You learn how to create and submit an XML sitemap to Google Search Console. You see “Success.” You assume Google’s crawling everything now. Then you check back in three weeks and half your pages still aren’t indexed. Or worse, Google’s crawling 10,000 pages you never wanted indexed in the first place, burning through crawl budget on pagination filters and archive URLs while your best content sits undiscovered.
This happens because most people treat XML sitemaps like a checkbox. Generate it, submit it, forget it. But sitemaps aren’t magic. They’re a crawl efficiency mechanism. And when you don’t understand how search engines actually use them, you end up creating indexation problems instead of solving them.

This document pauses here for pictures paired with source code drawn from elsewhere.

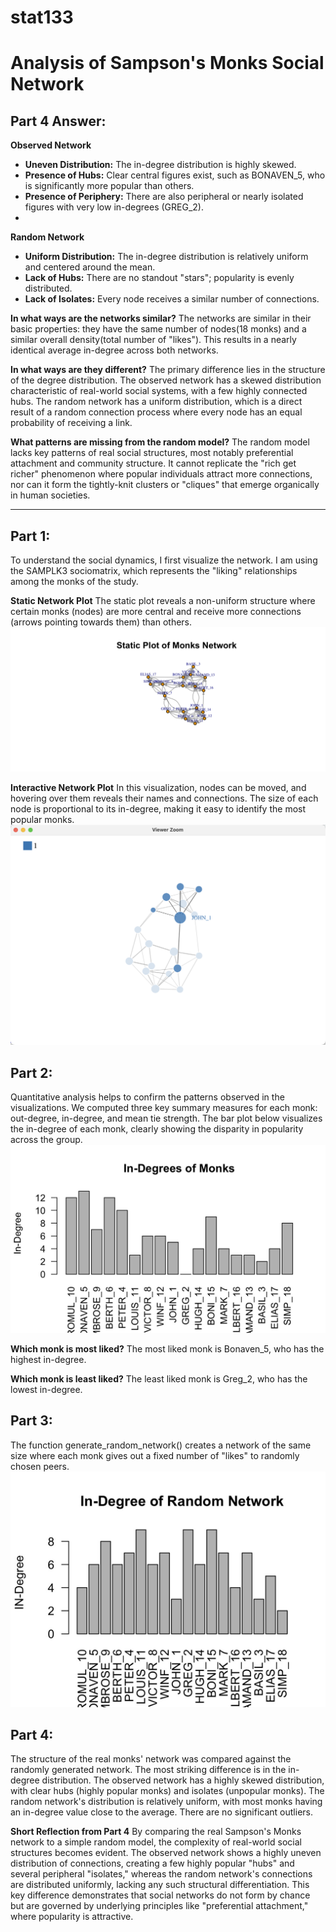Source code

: # stat133
# Analysis of Sampson's Monks Social Network

## Part 4 Answer: 
**Observed Network**
- **Uneven Distribution:** The in-degree distribution is highly skewed.
- **Presence of Hubs:** Clear central figures exist, such as BONAVEN_5, who is significantly more popular than others.
- **Presence of Periphery:** There are also peripheral or nearly isolated figures with very low in-degrees (GREG_2).
- 
**Random Network**
- **Uniform Distribution:** The in-degree distribution is relatively uniform and centered around the mean.
- **Lack of Hubs:** There are no standout "stars"; popularity is evenly distributed.
- **Lack of Isolates:** Every node receives a similar number of connections.

**In what ways are the networks similar?**
The networks are similar in their basic properties: they have the same number of nodes(18 monks) and a similar overall density(total number of "likes"). This results in a nearly identical average in-degree across both networks.

**In what ways are they different?**
The primary difference lies in the structure of the degree distribution. The observed network has a skewed distribution characteristic of real-world social systems, with a few highly connected hubs. The random network has a uniform distribution, which is a direct result of a random connection process where every node has an equal probability of receiving a link.

**What patterns are missing from the random model?**
The random model lacks key patterns of real social structures, most notably preferential attachment and community structure. It cannot replicate the "rich get richer" phenomenon where popular individuals attract more connections, nor can it form the tightly-knit clusters or "cliques" that emerge organically in human societies.

---
## Part 1:
To understand the social dynamics, I first visualize the network. I am using the SAMPLK3 sociomatrix, which represents the "liking" relationships among the monks of the study.

**Static Network Plot**
The static plot reveals a non-uniform structure where certain monks (nodes) are more central and receive more connections (arrows pointing towards them) than others.
![Static Plot of Monks Network](https://github.com/jianhua00zhou/stat133-project1/blob/a55356e9b1edef2b3f6e3d3fe3ca7ad80c19e0c5/Rplot.png)

**Interactive Network Plot**
In this visualization, nodes can be moved, and hovering over them reveals their names and connections. The size of each node is proportional to its in-degree, making it easy to identify the most popular monks.
![Interactive Plot of Monks Network](https://github.com/jianhua00zhou/stat133-project1/blob/a55356e9b1edef2b3f6e3d3fe3ca7ad80c19e0c5/WechatIMG62702.jpg)

## Part 2:
Quantitative analysis helps to confirm the patterns observed in the visualizations. We computed three key summary measures for each monk: out-degree, in-degree, and mean tie strength.
The bar plot below visualizes the in-degree of each monk, clearly showing the disparity in popularity across the group.
![Observed Network In-Degree](https://github.com/jianhua00zhou/stat133-project1/blob/a55356e9b1edef2b3f6e3d3fe3ca7ad80c19e0c5/Rplot01.jpeg)

**Which monk is most liked?**
The most liked monk is Bonaven_5, who has the highest in-degree.

**Which monk is least liked?**
The least liked monk is Greg_2, who has the lowest in-degree.

## Part 3:
The function generate_random_network() creates a network of the same size where each monk gives out a fixed number of "likes" to randomly chosen peers.
![Random Network In-Degree](https://github.com/jianhua00zhou/stat133-project1/blob/a55356e9b1edef2b3f6e3d3fe3ca7ad80c19e0c5/Rplot02.jpeg)

## Part 4:
The structure of the real monks' network was compared against the randomly generated network. The most striking difference is in the in-degree distribution.
The observed network has a highly skewed distribution, with clear hubs (highly popular monks) and isolates (unpopular monks).
The random network's distribution is relatively uniform, with most monks having an in-degree value close to the average. There are no significant outliers.

**Short Reflection from Part 4**
By comparing the real Sampson's Monks network to a simple random model, the complexity of real-world social structures becomes evident. The observed network shows a highly uneven distribution of connections, creating a few highly popular "hubs" and several peripheral "isolates," whereas the random network's connections are distributed uniformly, lacking any such structural differentiation. This key difference demonstrates that social networks do not form by chance but are governed by underlying principles like "preferential attachment," where popularity is attractive.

This guide explains how to create and submit an XML sitemap by breaking down the system underneath it—what sitemaps actually do, how crawlers prioritize them, what to include versus exclude, and how to maintain them as your site evolves. Not just the steps. The structure.
An XML sitemap is a structured file that lists URLs on your website along with metadata about when they were last updated, how frequently they change, and (theoretically) how important they are relative to other pages.
You’re essentially giving search engines a declared list of URLs you want crawled.
But here’s what most content gets wrong: A sitemap is not a discovery mechanism. Google doesn’t need your sitemap to find your pages. Crawlers follow internal links. They parse your site structure. They monitor your RSS feeds. If a page is properly linked within your site, Google will find it eventually.
So why do sitemaps exist?
They exist to influence crawl prioritization. When you submit a sitemap, you’re telling search engines “these are the URLs I care about, and here’s when they were last updated.” The crawler reads that, compares it to what it already knows about your site, and decides whether those URLs are worth crawling based on your site’s crawl budget allocation.
Crawl budget is the number of pages Google is willing to crawl on your site within a given timeframe. It’s determined by your site’s authority, server performance, and perceived content quality. Low-authority sites get less crawl budget. High-authority sites with fast servers get more.
If you have 10,000 pages but Google only crawls 500 per day, your sitemap helps determine which 500 get prioritized. If your sitemap is full of junk—duplicate pages, parameter URLs, archived content nobody searches for—you’re directing crawl budget away from pages that actually matter.
That’s the tradeoff most people miss. Inclusion feels safer than exclusion. But when you include everything, you dilute crawl focus.
XML sitemaps are machine-readable files designed for search engines. HTML sitemaps are human-readable pages designed for site navigation. They serve different purposes.
An HTML sitemap helps users navigate your site structure. It’s a page on your website with links organized by category. Some SEOs argue it helps with internal linking, and it can—but mostly for sites with poor navigation architecture. If your site structure is clean, HTML sitemaps are optional.
XML sitemaps, on the other hand, are required for any site that wants efficient crawling. They’re not displayed to users. They’re read by bots. And they follow a specific format that search engines parse automatically.
You need an XML sitemap. You probably don’t need an HTML sitemap unless your site has 10,000+ pages with weak internal linking.
When you submit a sitemap to Google Search Console or Bing Webmaster Tools, here’s what happens:
yoursite.com/sitemap.xml)Notice what’s missing: There’s no guarantee.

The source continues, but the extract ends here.